La legge denominata “Equo compenso nel settore
giornalistico” è “finalizzata a promuovere l’equità retributiva dei giornalisti
iscritti all’albo” che sono “titolari di un rapporto di lavoro non subordinato
in quotidiani e periodici, anche telematici, nelle agenzie di stampa e nelle
emittenti radiotelevisive”, si legge nel testo. “Per compenso equo si intende
la corresponsione di una remunerazione proporzionata alla quantità e alla
qualità del lavoro svolto” e per accertare quale sia questo compenso e chi ne
rispetta l’applicazione “è istituita, presso il Dipartimento per l’informazione
e l’editoria della Presidenza del Consiglio dei ministri, la Commissione per la
valutazione dell’equo compenso nel lavoro giornalistico”.
Questa Commissione provvederà a redigere un elenco delle
testate che garantiscono il rispetto di un equo compenso “dandone adeguata
pubblicità sui mezzi di comunicazione e sul sito internet del Dipartimento per
l'informazione e l'editoria della Presidenza del Consiglio dei ministri”. Ogni
legge, però necessita di una adeguata sanzione, e perciò il non essere in
questo elenco “per un periodo superiore a sei mesi comporta la decadenza dal
contributo pubblico in favore dell'editoria, nonché da eventuali altri benefici
pubblici, fino alla successiva iscrizione” e si specifica quindi che “il patto
contenente condizioni contrattuali in violazione del compenso equo è nullo”.
Con questa legge “cade un muro, quello innalzato dalla gran
parte degli editori italiani, che si opponevano a considerare questa una realtà
del lavoro meritevole di giusti trattamenti economici e obblighi sociali'' ha
commentato Franco Siddi, segretario della Federazione nazionale della stampa
(Fnsi). ''La legge – ha sottolineato - non risolverà tutto, ma nessuna azienda
potrà più permettersi di ignorare che un freelance o giornalista collaboratore
chiamato a fornirgli servizi d'informazione (oggi spesso pagato entro i 5
cinque euro ad articolo) sia un lavoratore che dev'essere pagato il giusto e
immediatamente. Non si potrà più dire che si tratta di 'imprenditori di loro
stessi' per attuare volgari forme di sfruttamento''.
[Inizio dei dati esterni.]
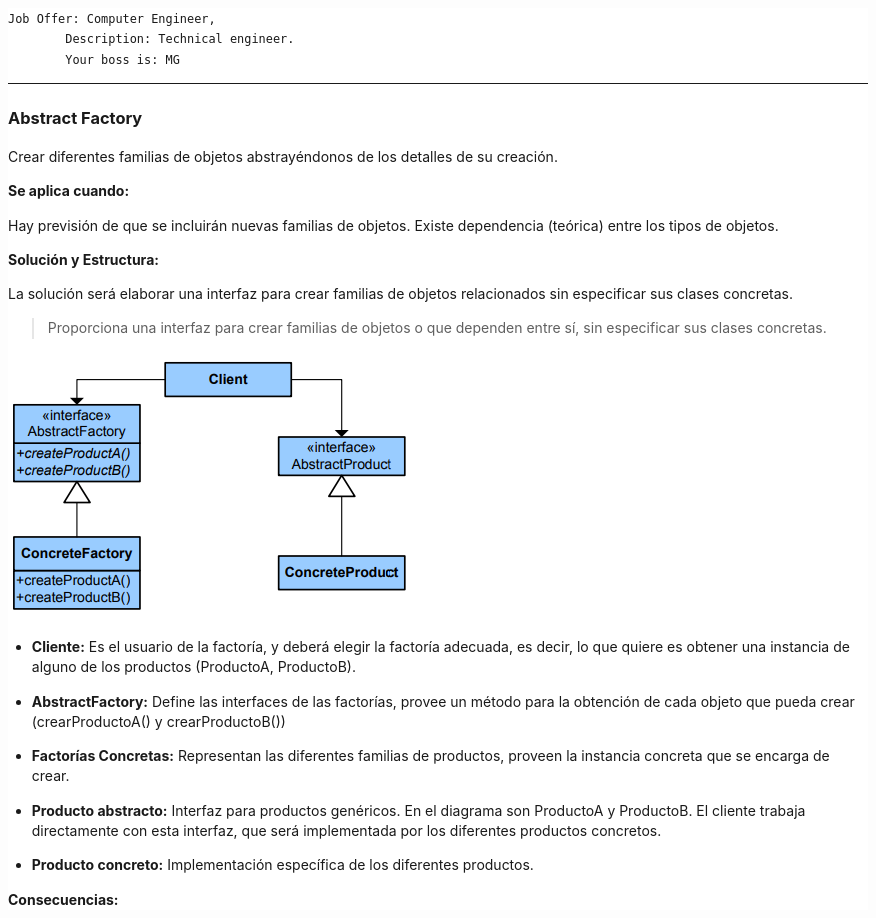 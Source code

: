     Job Offer: Computer Engineer,
            Description: Technical engineer.
            Your boss is: MG
    
    

***

### Abstract Factory

Crear diferentes familias de objetos abstrayéndonos de los detalles de su creación.

**Se aplica cuando:**

Hay previsión de que se incluirán nuevas familias de objetos.
Existe dependencia (teórica) entre los tipos de objetos.

**Solución y Estructura:**

La solución será elaborar una interfaz para crear familias de objetos relacionados sin especificar sus clases concretas.

> Proporciona una interfaz para crear familias de objetos o que dependen entre sí, sin especificar sus clases concretas.

![abstract factory](imagenes/abstractfactory.png)

- **Cliente:** Es el usuario de la factoría, y deberá elegir la factoría adecuada, es decir, lo que quiere es obtener una instancia de alguno de los productos (ProductoA, ProductoB).

- **AbstractFactory:** Define las interfaces de las factorías, provee un método para la obtención de cada objeto que pueda crear (crearProductoA() y crearProductoB())

- **Factorías Concretas:** Representan las diferentes familias de productos, proveen la instancia concreta que se encarga de crear.

- **Producto abstracto:** Interfaz para productos genéricos. En el diagrama son ProductoA y ProductoB. El cliente trabaja directamente con esta interfaz, que será implementada por los diferentes productos concretos.

- **Producto concreto:** Implementación específica de los diferentes productos.

**Consecuencias:**
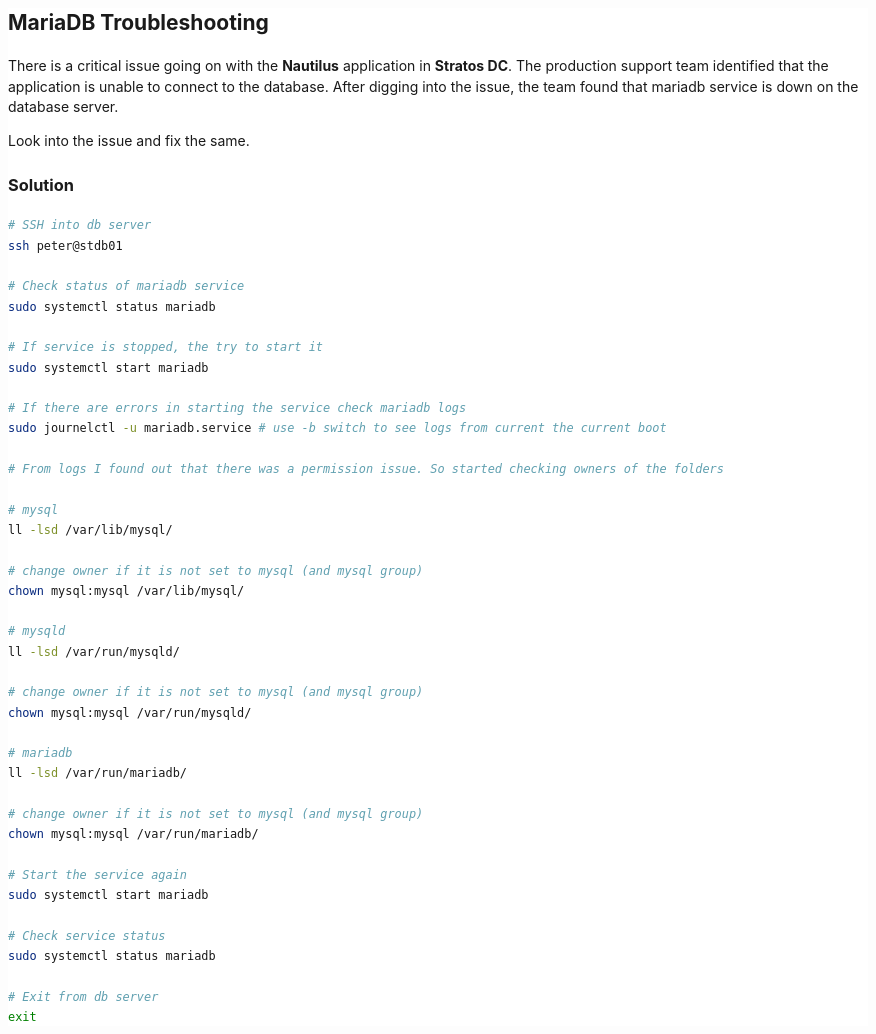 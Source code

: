 ## MariaDB Troubleshooting

There is a critical issue going on with the **Nautilus** application in **Stratos DC**. The production support team identified that the application is unable to connect to the database. After digging into the issue, the team found that mariadb service is down on the database server.

Look into the issue and fix the same.

### Solution

```bash
# SSH into db server
ssh peter@stdb01

# Check status of mariadb service
sudo systemctl status mariadb

# If service is stopped, the try to start it
sudo systemctl start mariadb

# If there are errors in starting the service check mariadb logs
sudo journelctl -u mariadb.service # use -b switch to see logs from current the current boot

# From logs I found out that there was a permission issue. So started checking owners of the folders

# mysql
ll -lsd /var/lib/mysql/

# change owner if it is not set to mysql (and mysql group)
chown mysql:mysql /var/lib/mysql/

# mysqld
ll -lsd /var/run/mysqld/

# change owner if it is not set to mysql (and mysql group)
chown mysql:mysql /var/run/mysqld/

# mariadb
ll -lsd /var/run/mariadb/

# change owner if it is not set to mysql (and mysql group)
chown mysql:mysql /var/run/mariadb/

# Start the service again
sudo systemctl start mariadb

# Check service status
sudo systemctl status mariadb

# Exit from db server
exit
```
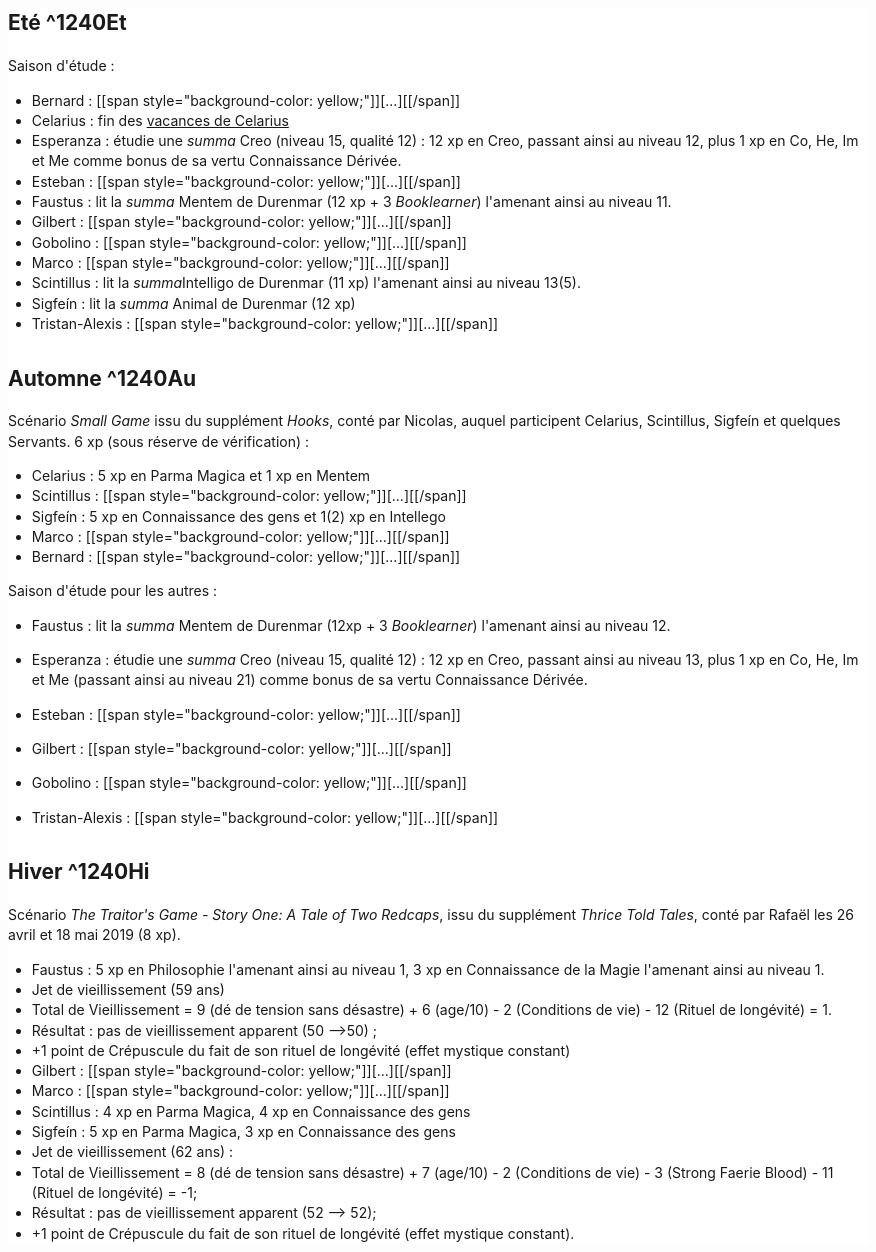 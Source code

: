 ## Eté  ^1240Et

Saison d'étude : 

* Bernard : [[span style="background-color: yellow;"]][...][[/span]]  
* Celarius : fin des [vacances de Celarius](http://villamanlia.wikidot.com/forum/t-1323778/les-vacances-de-celarius#post-4163016)  
* Esperanza : étudie une *summa* Creo (niveau 15, qualité 12) : 12 xp en Creo, passant ainsi au niveau 12, plus 1 xp en Co, He, Im et Me comme bonus de sa vertu Connaissance Dérivée.  
* Esteban : [[span style="background-color: yellow;"]][...][[/span]]  
* Faustus : lit la *summa* Mentem de Durenmar (12 xp + 3 *Booklearner*) l'amenant ainsi au niveau 11.  
* Gilbert : [[span style="background-color: yellow;"]][...][[/span]]  
* Gobolino : [[span style="background-color: yellow;"]][...][[/span]]  
* Marco : [[span style="background-color: yellow;"]][...][[/span]]  
* Scintillus : lit la *summa*Intelligo de Durenmar (11 xp) l'amenant ainsi au niveau 13(5).  
* Sigfeín : lit la *summa* Animal de Durenmar (12 xp)  
* Tristan-Alexis : [[span style="background-color: yellow;"]][...][[/span]]

## Automne  ^1240Au

Scénario *Small Game* issu du supplément *Hooks*, conté par Nicolas, auquel participent Celarius, Scintillus, Sigfeín et quelques Servants. 6 xp (sous réserve de vérification) :

* Celarius : 5 xp en Parma Magica et 1 xp en Mentem  
* Scintillus : [[span style="background-color: yellow;"]][...][[/span]]  
* Sigfeín : 5 xp en Connaissance des gens et 1(2) xp en Intellego  
* Marco : [[span style="background-color: yellow;"]][...][[/span]]  
* Bernard : [[span style="background-color: yellow;"]][...][[/span]]

Saison d'étude pour les autres : 

* Faustus : lit la *summa* Mentem de Durenmar (12xp + 3 *Booklearner*) l'amenant ainsi au niveau 12.  
* Esperanza : étudie une *summa* Creo (niveau 15, qualité 12) : 12 xp en Creo, passant ainsi au niveau 13, plus 1 xp en Co, He, Im et Me (passant ainsi au niveau 21) comme bonus de sa vertu Connaissance Dérivée.  
* Esteban : [[span style="background-color: yellow;"]][...][[/span]]  
* Gilbert : [[span style="background-color: yellow;"]][...][[/span]]  
* Gobolino : [[span style="background-color: yellow;"]][...][[/span]]

* Tristan-Alexis : [[span style="background-color: yellow;"]][...][[/span]]

## Hiver  ^1240Hi

Scénario *The Traitor's Game - Story One: A Tale of Two Redcaps*, issu du supplément *Thrice Told Tales*,  conté par Rafaël les 26 avril et 18 mai 2019 (8 xp).

* Faustus : 5 xp en Philosophie l'amenant ainsi au niveau 1, 3 xp en Connaissance de la Magie l'amenant ainsi au niveau 1.  
 * Jet de vieillissement (59 ans)  
 * Total de Vieillissement = 9 (dé de tension sans désastre) + 6 (age/10) - 2 (Conditions de vie) - 12 (Rituel de longévité) = 1.  
 * Résultat : pas de vieillissement apparent (50 —>50) ;  
 * +1 point de Crépuscule du fait de son rituel de longévité (effet mystique constant)  
* Gilbert : [[span style="background-color: yellow;"]][...][[/span]]  
* Marco : [[span style="background-color: yellow;"]][...][[/span]]  
* Scintillus : 4 xp en Parma Magica, 4 xp en Connaissance des gens  
* Sigfeín : 5 xp en Parma Magica, 3 xp en Connaissance des gens  
 * Jet de vieillissement (62 ans) :  
  * Total de Vieillissement = 8 (dé de tension sans désastre) + 7 (age/10) - 2 (Conditions de vie) - 3 (Strong Faerie Blood) - 11 (Rituel de longévité) = -1;  
  * Résultat : pas de vieillissement apparent (52 —> 52);  
  * +1 point de Crépuscule du fait de son rituel de longévité (effet mystique constant).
Anche il sottosegretario all'Editoria, Paolo Peluffo, ha espresso
''viva soddisfazione per l'approvazione di una legge attesa da tempo” che va “verso
quel bisogno di equità che attraversa un settore dove si sono diffuse pratiche
di precariato sottopagato” per raggiungere “una proporzione tra la
remunerazione e la quantità e qualità del lavoro non subordinato svolto dai
collaboratori di giornali, agenzie, quotidiani telematici, emittenti
radiotelevisive''. Una legge, ha concluso, che “rappresenta una novità
importante non solo nel nostro Paese ma nello scenario europeo perché sancisce
il valore economico e sociale dei lavoratori della conoscenza, in un momento di
totale trasformazione dell'editoria verso il digitale''.